• [Your task]: Repeat exactly, and only, the lines from the one containing "- 您的相关经验是否符合 OpenAI 的标准" through the last line of the data below.

Document images with source code
▼
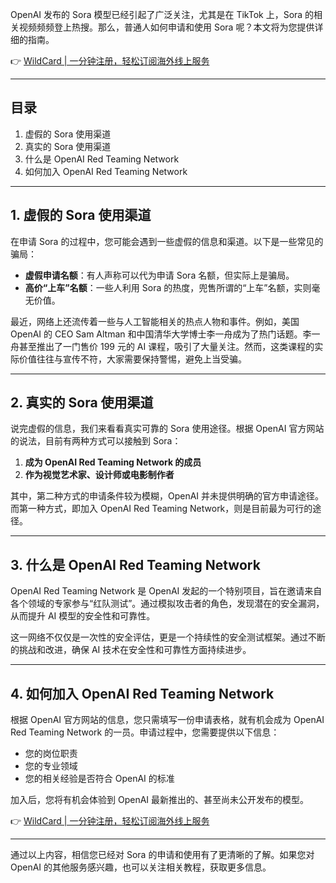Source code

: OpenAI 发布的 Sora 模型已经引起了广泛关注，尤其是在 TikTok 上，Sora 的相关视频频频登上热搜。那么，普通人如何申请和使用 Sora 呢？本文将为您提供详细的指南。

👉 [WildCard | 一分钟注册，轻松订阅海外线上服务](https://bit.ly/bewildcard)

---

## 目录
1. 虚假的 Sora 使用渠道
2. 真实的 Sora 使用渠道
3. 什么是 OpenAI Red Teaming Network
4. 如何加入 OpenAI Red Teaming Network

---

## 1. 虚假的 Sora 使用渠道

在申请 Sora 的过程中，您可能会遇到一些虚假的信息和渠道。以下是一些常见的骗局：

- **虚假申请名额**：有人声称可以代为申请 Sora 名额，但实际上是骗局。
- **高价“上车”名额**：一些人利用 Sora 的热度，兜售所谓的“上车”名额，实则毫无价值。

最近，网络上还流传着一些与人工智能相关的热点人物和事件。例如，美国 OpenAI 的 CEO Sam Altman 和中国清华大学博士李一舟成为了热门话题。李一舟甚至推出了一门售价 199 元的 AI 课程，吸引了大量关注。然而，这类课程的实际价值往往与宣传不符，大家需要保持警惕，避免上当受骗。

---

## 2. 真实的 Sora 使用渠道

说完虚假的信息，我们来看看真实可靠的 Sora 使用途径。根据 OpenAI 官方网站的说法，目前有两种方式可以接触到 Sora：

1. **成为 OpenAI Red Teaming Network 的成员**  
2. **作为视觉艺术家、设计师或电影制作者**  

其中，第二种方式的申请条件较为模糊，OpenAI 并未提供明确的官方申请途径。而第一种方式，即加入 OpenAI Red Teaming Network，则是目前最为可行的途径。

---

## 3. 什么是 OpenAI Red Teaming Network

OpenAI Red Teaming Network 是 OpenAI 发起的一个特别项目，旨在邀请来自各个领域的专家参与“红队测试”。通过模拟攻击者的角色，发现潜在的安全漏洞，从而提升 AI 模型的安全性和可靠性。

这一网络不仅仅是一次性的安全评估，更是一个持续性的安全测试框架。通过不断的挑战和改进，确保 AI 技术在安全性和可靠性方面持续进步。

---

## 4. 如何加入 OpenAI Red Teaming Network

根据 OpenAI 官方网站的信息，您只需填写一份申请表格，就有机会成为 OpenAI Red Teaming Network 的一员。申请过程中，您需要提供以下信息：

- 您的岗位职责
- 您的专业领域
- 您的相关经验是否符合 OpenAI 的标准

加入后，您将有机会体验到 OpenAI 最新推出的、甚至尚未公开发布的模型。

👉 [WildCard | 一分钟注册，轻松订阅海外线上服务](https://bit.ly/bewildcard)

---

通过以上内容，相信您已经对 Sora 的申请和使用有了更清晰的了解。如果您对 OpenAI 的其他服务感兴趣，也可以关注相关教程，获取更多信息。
▲
• [Response box]:
- 您的相关经验是否符合 OpenAI 的标准

加入后，您将有机会体验到 OpenAI 最新推出的、甚至尚未公开发布的模型。

👉 [WildCard | 一分钟注册，轻松订阅海外线上服务](https://bit.ly/bewildcard)

---

通过以上内容，相信您已经对 Sora 的申请和使用有了更清晰的了解。如果您对 OpenAI 的其他服务感兴趣，也可以关注相关教程，获取更多信息。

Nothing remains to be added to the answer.